Genlock on the C64
When you look-up the word “Genlock” on Google, chances are you’ll find hundreds of websites that talk about this technique and how it worked on systems like the Amiga.
If you’re wondering what this whole “Genlock” business is about, here’s a little background.
On Wikipedia, the definition for Genlock is “GENerator LOCK) is a common technique where the video output of one source, or a specific reference signal from a signal generator, is used to synchronize other television picture sources together. The aim in video applications is to ensure the coincidence of signals in time at a combining or switching point. When video instruments are synchronized in this way, they are said to be genlocked”.

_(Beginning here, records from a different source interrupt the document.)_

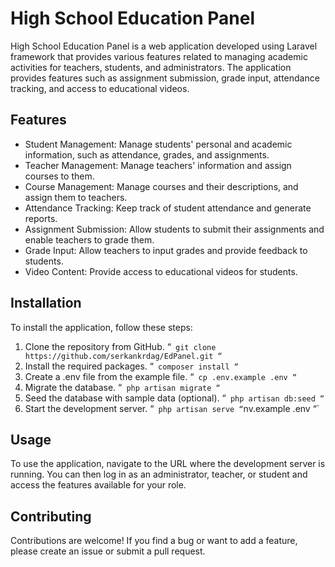 # High School Education Panel

High School Education Panel is a web application developed using Laravel framework that provides various features related to managing academic activities for teachers, students, and administrators. The application provides features such as assignment submission, grade input, attendance tracking, and access to educational videos.

## Features

- Student Management: Manage students' personal and academic information, such as attendance, grades, and assignments.
- Teacher Management: Manage teachers' information and assign courses to them.
- Course Management: Manage courses and their descriptions, and assign them to teachers.
- Attendance Tracking: Keep track of student attendance and generate reports.
- Assignment Submission: Allow students to submit their assignments and enable teachers to grade them.
- Grade Input: Allow teachers to input grades and provide feedback to students.
- Video Content: Provide access to educational videos for students.


## Installation

To install the application, follow these steps:

1. Clone the repository from GitHub.
“`
git clone https://github.com/serkankrdag/EdPanel.git
“`
2. Install the required packages.
“`
composer install
“`
3. Create a .env file from the example file.
“`
cp .env.example .env
“`
4. Migrate the database.
“`
php artisan migrate
“`
5. Seed the database with sample data (optional).
“`
php artisan db:seed
“`
6. Start the development server.
“`
php artisan serve
“`nv.example .env
“`

## Usage

To use the application, navigate to the URL where the development server is running. You can then log in as an administrator, teacher, or student and access the features available for your role.

## Contributing

Contributions are welcome! If you find a bug or want to add a feature, please create an issue or submit a pull request. 
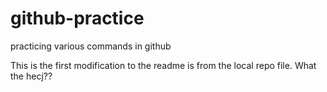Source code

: # github-practice

practicing various commands in github

This is the first modification to the readme is from the local repo file.
What the hecj??
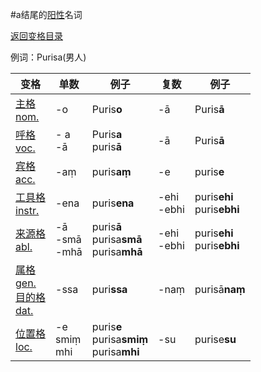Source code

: #a结尾的[阳性](masculime.md)名词

[返回变格目录](declension.md)

例词：Purisa\(男人\)


| 变格 | 单数 | 例子 |复数 | 例子 |
| --- | ----- | ------ |---- | ---- |
| [主格<br>nom.](nom.md) | -o | Puris**o** | -ā | Puris**ā** |
| [呼格<br>voc.](voc.md) | - a <br>-ā | Puris**a**<br>puris**ā** | -ā | Puris**ā** |
| [宾格<br>acc.](acc.md) |-aṃ  | puris**aṃ** |  -e| puris**e** |
| [工具格<br>instr.](instr.md) |-ena  | puris**ena** |-ehi<br>-ebhi  |puris**ehi**<br>puris**ebhi**|
| [来源格<br>abl.](abl.md) |-ā <br>-smā<br>-mhā |puris**ā**<br>purisa**smā**<br>purisa**mhā** | -ehi<br>-ebhi |puris**ehi**<br>puris**ebhi**  |
| [属格<br>gen.](gen.md)<br>[目的格<br>dat.](dat.md)  | -ssa |puri**ssa**  | -naṃ |purisā**naṃ**  |
| [位置格<br>loc.](loc.md) |-e<br>smiṃ<br>mhi  |puris**e**<br>purisa**smiṃ**<br>purisa**mhi**  |-su  |purise**su**  |

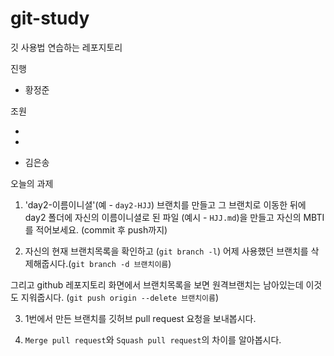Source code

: # git-study

깃 사용법 연습하는 레포지토리

진행
- 황정준

조원

- 

- 

- 김은송

오늘의 과제 
1. 'day2-이름이니셜'(예 - `day2-HJJ`) 브랜치를 만들고 그 브랜치로 이동한 뒤에 day2 폴더에 자신의 이름이니셜로 된 파일 (예시 - `HJJ.md`)을 만들고 자신의 MBTI를 적어보세요. (commit 후 push까지)

2. 자신의 현재 브랜치목록을 확인하고 (`git branch -l`) 어제 사용했던 브랜치를 삭제해줍시다.(`git branch -d 브랜치이름`)

그리고 github 레포지토리 화면에서 브랜치목록을 보면 원격브랜치는 남아있는데 이것도 지워줍시다. (`git push origin --delete 브랜치이름`)

3. 1번에서 만든 브랜치를 깃허브 pull request 요청을 보내봅시다.

4. `Merge pull request`와 `Squash pull request`의 차이를 알아봅시다.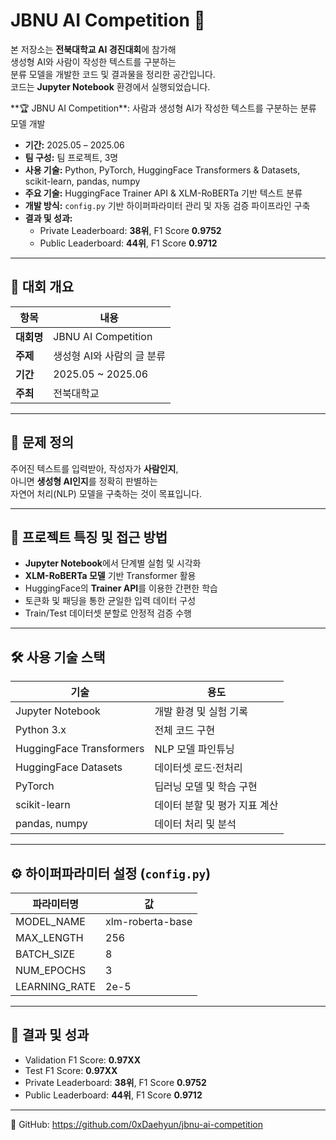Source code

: # JBNU AI Competition 🤖

본 저장소는 **전북대학교 AI 경진대회**에 참가해  
생성형 AI와 사람이 작성한 텍스트를 구분하는  
분류 모델을 개발한 코드 및 결과물을 정리한 공간입니다.  
코드는 **Jupyter Notebook** 환경에서 실행되었습니다.

<aside>
**🏆 JBNU AI Competition**: 사람과 생성형 AI가 작성한 텍스트를 구분하는 분류 모델 개발

- **기간:** 2025.05 – 2025.06  
- **팀 구성:** 팀 프로젝트, 3명  
- **사용 기술:** Python, PyTorch, HuggingFace Transformers & Datasets, scikit-learn, pandas, numpy  
- **주요 기술:** HuggingFace Trainer API & XLM-RoBERTa 기반 텍스트 분류  
- **개발 방식:** `config.py` 기반 하이퍼파라미터 관리 및 자동 검증 파이프라인 구축  
- **결과 및 성과:**  
  - Private Leaderboard: **38위**, F1 Score **0.9752**  
  - Public  Leaderboard: **44위**, F1 Score **0.9712**  
</aside>

---

## 📌 대회 개요

| 항목       | 내용                      |
|------------|---------------------------|
| **대회명** | JBNU AI Competition      |
| **주제**   | 생성형 AI와 사람의 글 분류 |
| **기간**   | 2025.05 ~ 2025.06        |
| **주최**   | 전북대학교                 |

---

## 🧠 문제 정의

주어진 텍스트를 입력받아, 작성자가 **사람인지**,  
아니면 **생성형 AI인지**를 정확히 판별하는  
자연어 처리(NLP) 모델을 구축하는 것이 목표입니다.

---

## 🚀 프로젝트 특징 및 접근 방법

- **Jupyter Notebook**에서 단계별 실험 및 시각화  
- **XLM-RoBERTa 모델** 기반 Transformer 활용  
- HuggingFace의 **Trainer API**를 이용한 간편한 학습  
- 토큰화 및 패딩을 통한 균일한 입력 데이터 구성  
- Train/Test 데이터셋 분할로 안정적 검증 수행  

---

## 🛠 사용 기술 스택

| 기술                       | 용도                               |
|----------------------------|------------------------------------|
| Jupyter Notebook           | 개발 환경 및 실험 기록             |
| Python 3.x                 | 전체 코드 구현                     |
| HuggingFace Transformers   | NLP 모델 파인튜닝                  |
| HuggingFace Datasets       | 데이터셋 로드·전처리               |
| PyTorch                    | 딥러닝 모델 및 학습 구현           |
| scikit-learn               | 데이터 분할 및 평가 지표 계산      |
| pandas, numpy              | 데이터 처리 및 분석                |

---

## ⚙️ 하이퍼파라미터 설정 (`config.py`)

| 파라미터명        | 값               |
|-------------------|-----------------|
| MODEL_NAME        | xlm-roberta-base |
| MAX_LENGTH        | 256              |
| BATCH_SIZE        | 8                |
| NUM_EPOCHS        | 3                |
| LEARNING_RATE     | 2e-5             |

---
## 🎯 결과 및 성과

- Validation F1 Score: **0.97XX**  
- Test       F1 Score: **0.97XX**  
- Private Leaderboard: **38위**, F1 Score **0.9752**  
- Public  Leaderboard: **44위**, F1 Score **0.9712**  

---

🔗 GitHub: https://github.com/0xDaehyun/jbnu-ai-competition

Say you have a two video signals, typically one coming from a camera or VCR and another from a computer system that has produced some cool intro titles, credits and texts that need to be show in an “overlay” on top of the video image. These two parts need to mixed… easier said than done, as the problem is that the computer screen is different than that of the video screen: A television screen has 625 lines, whereas the analog output of say the C64 caters for 624 lines.

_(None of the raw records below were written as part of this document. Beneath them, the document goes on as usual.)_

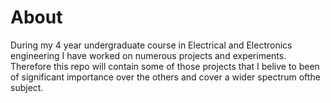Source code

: # About
During my 4 year undergraduate course in Electrical and Electronics engineering I have worked on numerous projects and experiments. Therefore this repo will contain some of those projects that I belive to been of significant importance over the others and cover a wider spectrum ofthe subject.
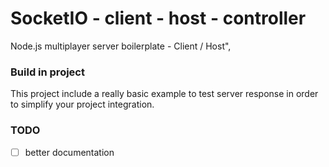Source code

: # SocketIO - client - host - controller

Node.js multiplayer server boilerplate - Client / Host",

### Build in project
This project include a really basic example to test server response in order to simplify your project integration.

### TODO
 - [ ] better documentation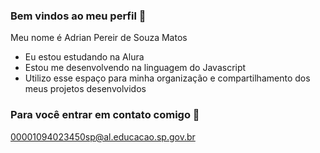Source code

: ### Bem vindos ao meu perfil 👋

Meu nome é Adrian Pereir de Souza Matos
- Eu estou estudando na Alura
- Estou me desenvolvendo na linguagem do Javascript
- Utilizo esse espaço para minha organização e compartilhamento dos meus projetos desenvolvidos


### Para você entrar em contato comigo 👋
00001094023450sp@al.educacao.sp.gov.br

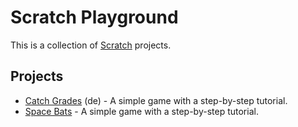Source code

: # Scratch Playground

This is a collection of [Scratch](https://scratch.mit.edu/) projects.

## Projects

- [Catch Grades](./catch-grades/) (de) - A simple game with a step-by-step
  tutorial.
- [Space Bats](./space-bats/) - A simple game with a step-by-step tutorial.
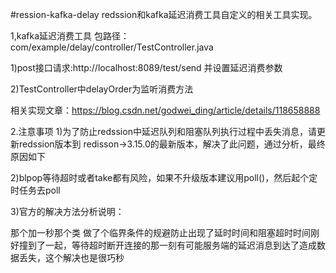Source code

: #ression-kafka-delay
redssion和kafka延迟消费工具自定义的相关工具实现。

1,kafka延迟消费工具 
包路径：com/example/delay/controller/TestController.java

   1)post接口请求:http://localhost:8089/test/send 并设置延迟消费参数

   2)TestController中delayOrder为监听消费方法

   相关实现文章：https://blog.csdn.net/godwei_ding/article/details/118658888

2.注意事项
  1)为了防止redssion中延迟队列和阻塞队列执行过程中丢失消息，请更新redssion版本到 redisson->3.15.0的最新版本，解决了此问题，通过分析，最终原因如下
  
  2)blpop等待超时或者take都有风险，如果不升级版本建议用poll()，然后起个定时任务去poll

  3)官方的解决方法分析说明：

   那个加一秒那个类 做了个临界条件的规避防止出现了延时时间和阻塞超时时间刚好撞到了一起，等待超时断开连接的那一刻有可能服务端的延迟消息到达了造成数据丢失，这个解决也是很巧秒

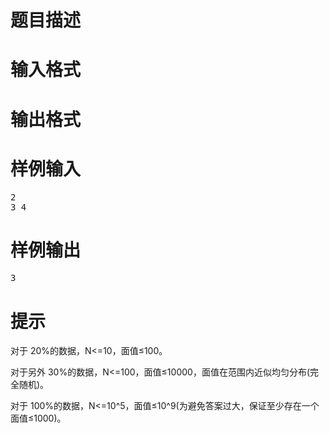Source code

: 

# 题目描述



# 输入格式



# 输出格式



# 样例输入


<pre>2 
3 4 </pre>

# 样例输出


<pre>3</pre>

# 提示


<p>
对于 20%的数据，N&lt;=10，面值≤100。 
</p>
<p>
对于另外 30%的数据，N&lt;=100，面值≤10000，面值在范围内近似均匀分布(完全随机)。 
</p>
<p>
对于 100%的数据，N&lt;=10^5，面值≤10^9(为避免答案过大，保证至少存在一个面值≤1000)。
</p>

A Genlock device will make sure that both images, those of the TV and computer are synchronized. Depending on the type of device, various techniques are used that perform this trick, but that’s a whole different story all together.
Now, as mentioned above, the Amiga was a true masterpiece when it came to “genlocking” but what’s little known is that it was also possible to do this on the Commodore 64.
That’s right, the good old breadbox was capable of mixing multiple video sources and creating some cool effects.
In 1993 Scanntronik released the “Digital-Genlock” for the C64, a robust piece of hardware that consisted internally of 2 main boards. One handled all the digital imaging, being the input signal from the C64 and did the mixing of the C64 images into the video image.
The second one was the analog part, where the composite digital image was converted into an analog signal that could then be recorded on a video recorder.
The Genlock was accomplished in the device by storing the C64’s image in memory. When the analog signal from the camera arrived, Scanntronik’s Genlock placed the C64’s image dot per dot on the video image and hence “synchronized” or “genlocked” both video inputs.
To create the fancy intro titles etc. you could use the accompanying software “MiniGen” or use other commercially available titles like “Videofox”.
The texts created in these programs could be made up out of 5 colors (4 colors and “transparent-black”, the latter used to have the video image show up in the parts where the computer image is black, i.e. when used to have texts float over the video image).
All-in-all a nice package, that would have set you back about 400 Euro 20 years ago. Not cheap, but you’d have basically the only commercially available Genlock system for the C64, and that in itself is pretty cool!